■ Exercise directions
Can you quote, word for word, every line from the first line of the records below through the line containing "de vídeo </td>", and nothing else?

■ Records provided
----------
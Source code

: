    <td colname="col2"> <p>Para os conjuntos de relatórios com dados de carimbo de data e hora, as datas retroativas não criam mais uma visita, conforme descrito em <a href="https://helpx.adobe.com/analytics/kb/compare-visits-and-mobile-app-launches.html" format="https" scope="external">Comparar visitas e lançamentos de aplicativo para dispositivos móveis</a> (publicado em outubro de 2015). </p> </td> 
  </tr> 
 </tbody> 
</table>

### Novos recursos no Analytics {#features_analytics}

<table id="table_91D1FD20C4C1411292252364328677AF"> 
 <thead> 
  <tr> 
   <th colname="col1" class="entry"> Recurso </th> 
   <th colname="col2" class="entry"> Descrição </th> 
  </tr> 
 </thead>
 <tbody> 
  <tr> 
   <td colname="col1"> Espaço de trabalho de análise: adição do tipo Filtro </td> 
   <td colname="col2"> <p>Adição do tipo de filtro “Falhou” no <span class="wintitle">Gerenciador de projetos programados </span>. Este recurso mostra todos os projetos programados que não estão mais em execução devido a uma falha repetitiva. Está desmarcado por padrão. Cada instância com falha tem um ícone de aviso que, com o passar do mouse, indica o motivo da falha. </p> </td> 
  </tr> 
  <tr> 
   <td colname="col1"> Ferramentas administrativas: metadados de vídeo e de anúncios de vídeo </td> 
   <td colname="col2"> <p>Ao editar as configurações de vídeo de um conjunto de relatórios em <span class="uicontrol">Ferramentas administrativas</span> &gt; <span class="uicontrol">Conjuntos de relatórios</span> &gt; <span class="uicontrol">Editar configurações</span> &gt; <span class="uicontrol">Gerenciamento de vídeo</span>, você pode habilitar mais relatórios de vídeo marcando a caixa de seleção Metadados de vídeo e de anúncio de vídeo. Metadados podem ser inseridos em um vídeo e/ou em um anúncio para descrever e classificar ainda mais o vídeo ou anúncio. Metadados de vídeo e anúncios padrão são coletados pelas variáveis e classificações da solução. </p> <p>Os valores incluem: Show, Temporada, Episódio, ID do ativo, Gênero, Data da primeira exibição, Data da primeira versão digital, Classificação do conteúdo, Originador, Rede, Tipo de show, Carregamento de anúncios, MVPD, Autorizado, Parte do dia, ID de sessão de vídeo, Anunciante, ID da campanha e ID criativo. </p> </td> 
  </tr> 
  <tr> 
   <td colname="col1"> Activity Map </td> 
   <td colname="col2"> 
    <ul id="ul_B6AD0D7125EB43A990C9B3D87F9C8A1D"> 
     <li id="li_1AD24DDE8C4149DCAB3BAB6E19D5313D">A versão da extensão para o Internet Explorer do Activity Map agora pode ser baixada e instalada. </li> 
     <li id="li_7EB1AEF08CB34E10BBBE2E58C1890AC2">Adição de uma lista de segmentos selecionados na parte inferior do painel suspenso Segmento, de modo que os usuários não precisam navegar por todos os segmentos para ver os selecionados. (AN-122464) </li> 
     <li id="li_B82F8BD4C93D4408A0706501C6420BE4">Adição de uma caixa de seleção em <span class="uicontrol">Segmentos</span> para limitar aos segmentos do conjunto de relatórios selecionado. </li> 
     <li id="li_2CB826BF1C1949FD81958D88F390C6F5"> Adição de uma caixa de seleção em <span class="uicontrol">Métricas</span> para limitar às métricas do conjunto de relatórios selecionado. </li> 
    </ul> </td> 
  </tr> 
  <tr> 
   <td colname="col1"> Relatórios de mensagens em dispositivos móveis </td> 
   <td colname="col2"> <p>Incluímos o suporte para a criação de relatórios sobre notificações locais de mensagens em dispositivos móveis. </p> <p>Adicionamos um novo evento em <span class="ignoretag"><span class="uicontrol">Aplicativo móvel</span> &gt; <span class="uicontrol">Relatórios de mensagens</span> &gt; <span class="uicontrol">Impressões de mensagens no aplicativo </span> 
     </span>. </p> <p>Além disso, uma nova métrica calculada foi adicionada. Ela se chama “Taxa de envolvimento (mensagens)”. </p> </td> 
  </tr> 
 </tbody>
----------
■ Reply
Source code

:    <td colname="col2"> <p>Para os conjuntos de relatórios com dados de carimbo de data e hora, as datas retroativas não criam mais uma visita, conforme descrito em <a href="https://helpx.adobe.com/analytics/kb/compare-visits-and-mobile-app-launches.html" format="https" scope="external">Comparar visitas e lançamentos de aplicativo para dispositivos móveis</a> (publicado em outubro de 2015). </p> </td> 
  </tr> 
 </tbody> 
</table>

### Novos recursos no Analytics {#features_analytics}

<table id="table_91D1FD20C4C1411292252364328677AF"> 
 <thead> 
  <tr> 
   <th colname="col1" class="entry"> Recurso </th> 
   <th colname="col2" class="entry"> Descrição </th> 
  </tr> 
 </thead>
 <tbody> 
  <tr> 
   <td colname="col1"> Espaço de trabalho de análise: adição do tipo Filtro </td> 
   <td colname="col2"> <p>Adição do tipo de filtro “Falhou” no <span class="wintitle">Gerenciador de projetos programados </span>. Este recurso mostra todos os projetos programados que não estão mais em execução devido a uma falha repetitiva. Está desmarcado por padrão. Cada instância com falha tem um ícone de aviso que, com o passar do mouse, indica o motivo da falha. </p> </td> 
  </tr> 
  <tr> 
   <td colname="col1"> Ferramentas administrativas: metadados de vídeo e de anúncios de vídeo </td> 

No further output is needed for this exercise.